- [DIRECTIONS FOR THIS TASK]
Copy the lines below that contain "User".

***** DATASET CONTENT *****

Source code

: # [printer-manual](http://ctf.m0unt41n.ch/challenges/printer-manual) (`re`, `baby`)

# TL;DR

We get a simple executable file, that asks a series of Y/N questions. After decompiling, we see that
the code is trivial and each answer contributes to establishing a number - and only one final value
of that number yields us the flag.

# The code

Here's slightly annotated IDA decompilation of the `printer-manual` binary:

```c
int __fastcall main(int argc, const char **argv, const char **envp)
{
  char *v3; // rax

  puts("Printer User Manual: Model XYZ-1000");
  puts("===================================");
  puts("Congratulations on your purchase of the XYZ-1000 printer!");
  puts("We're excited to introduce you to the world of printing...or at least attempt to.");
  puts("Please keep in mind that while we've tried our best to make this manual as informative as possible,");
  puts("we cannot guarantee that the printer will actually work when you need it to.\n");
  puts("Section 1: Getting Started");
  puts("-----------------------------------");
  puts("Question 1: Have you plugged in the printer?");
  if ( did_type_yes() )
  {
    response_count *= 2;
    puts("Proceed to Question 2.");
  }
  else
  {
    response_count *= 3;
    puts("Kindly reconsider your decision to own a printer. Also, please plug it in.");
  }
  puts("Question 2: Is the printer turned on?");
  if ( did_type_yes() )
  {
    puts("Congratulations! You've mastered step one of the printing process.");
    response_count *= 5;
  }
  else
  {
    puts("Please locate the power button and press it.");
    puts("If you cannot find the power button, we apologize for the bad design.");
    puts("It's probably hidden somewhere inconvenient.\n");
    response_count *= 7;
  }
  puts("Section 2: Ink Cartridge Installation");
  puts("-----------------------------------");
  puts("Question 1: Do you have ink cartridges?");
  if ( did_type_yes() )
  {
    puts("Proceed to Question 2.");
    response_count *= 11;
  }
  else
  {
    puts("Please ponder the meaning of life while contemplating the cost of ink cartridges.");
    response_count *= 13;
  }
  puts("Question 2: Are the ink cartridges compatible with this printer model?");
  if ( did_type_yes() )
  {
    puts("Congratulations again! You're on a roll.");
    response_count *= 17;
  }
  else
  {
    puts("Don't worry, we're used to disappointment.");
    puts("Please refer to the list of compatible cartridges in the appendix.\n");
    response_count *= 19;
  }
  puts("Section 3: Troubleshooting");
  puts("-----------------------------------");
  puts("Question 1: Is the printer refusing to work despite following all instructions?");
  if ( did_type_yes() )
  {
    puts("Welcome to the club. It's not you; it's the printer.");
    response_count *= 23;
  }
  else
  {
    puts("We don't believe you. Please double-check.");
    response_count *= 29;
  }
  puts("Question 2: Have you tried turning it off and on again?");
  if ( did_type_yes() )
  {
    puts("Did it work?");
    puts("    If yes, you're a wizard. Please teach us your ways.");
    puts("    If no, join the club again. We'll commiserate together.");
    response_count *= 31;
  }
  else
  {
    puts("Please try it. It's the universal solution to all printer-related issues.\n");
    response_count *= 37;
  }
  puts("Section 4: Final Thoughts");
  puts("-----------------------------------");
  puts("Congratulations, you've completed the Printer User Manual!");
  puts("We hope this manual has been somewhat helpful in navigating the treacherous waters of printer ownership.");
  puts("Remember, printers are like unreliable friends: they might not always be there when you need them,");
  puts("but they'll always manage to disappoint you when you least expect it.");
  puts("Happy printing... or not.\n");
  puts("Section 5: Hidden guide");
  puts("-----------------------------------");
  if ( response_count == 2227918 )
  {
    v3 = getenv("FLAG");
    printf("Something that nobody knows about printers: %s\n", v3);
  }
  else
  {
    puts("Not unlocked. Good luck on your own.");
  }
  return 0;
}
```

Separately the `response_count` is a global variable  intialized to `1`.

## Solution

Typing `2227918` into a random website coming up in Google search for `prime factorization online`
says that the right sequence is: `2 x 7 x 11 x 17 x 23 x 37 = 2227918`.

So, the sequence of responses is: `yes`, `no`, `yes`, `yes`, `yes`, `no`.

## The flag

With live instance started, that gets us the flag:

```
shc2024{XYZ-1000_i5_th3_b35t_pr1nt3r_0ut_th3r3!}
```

*****

- [RESULT OF THE TASK]
  puts("Printer User Manual: Model XYZ-1000");
  puts("Congratulations, you've completed the Printer User Manual!");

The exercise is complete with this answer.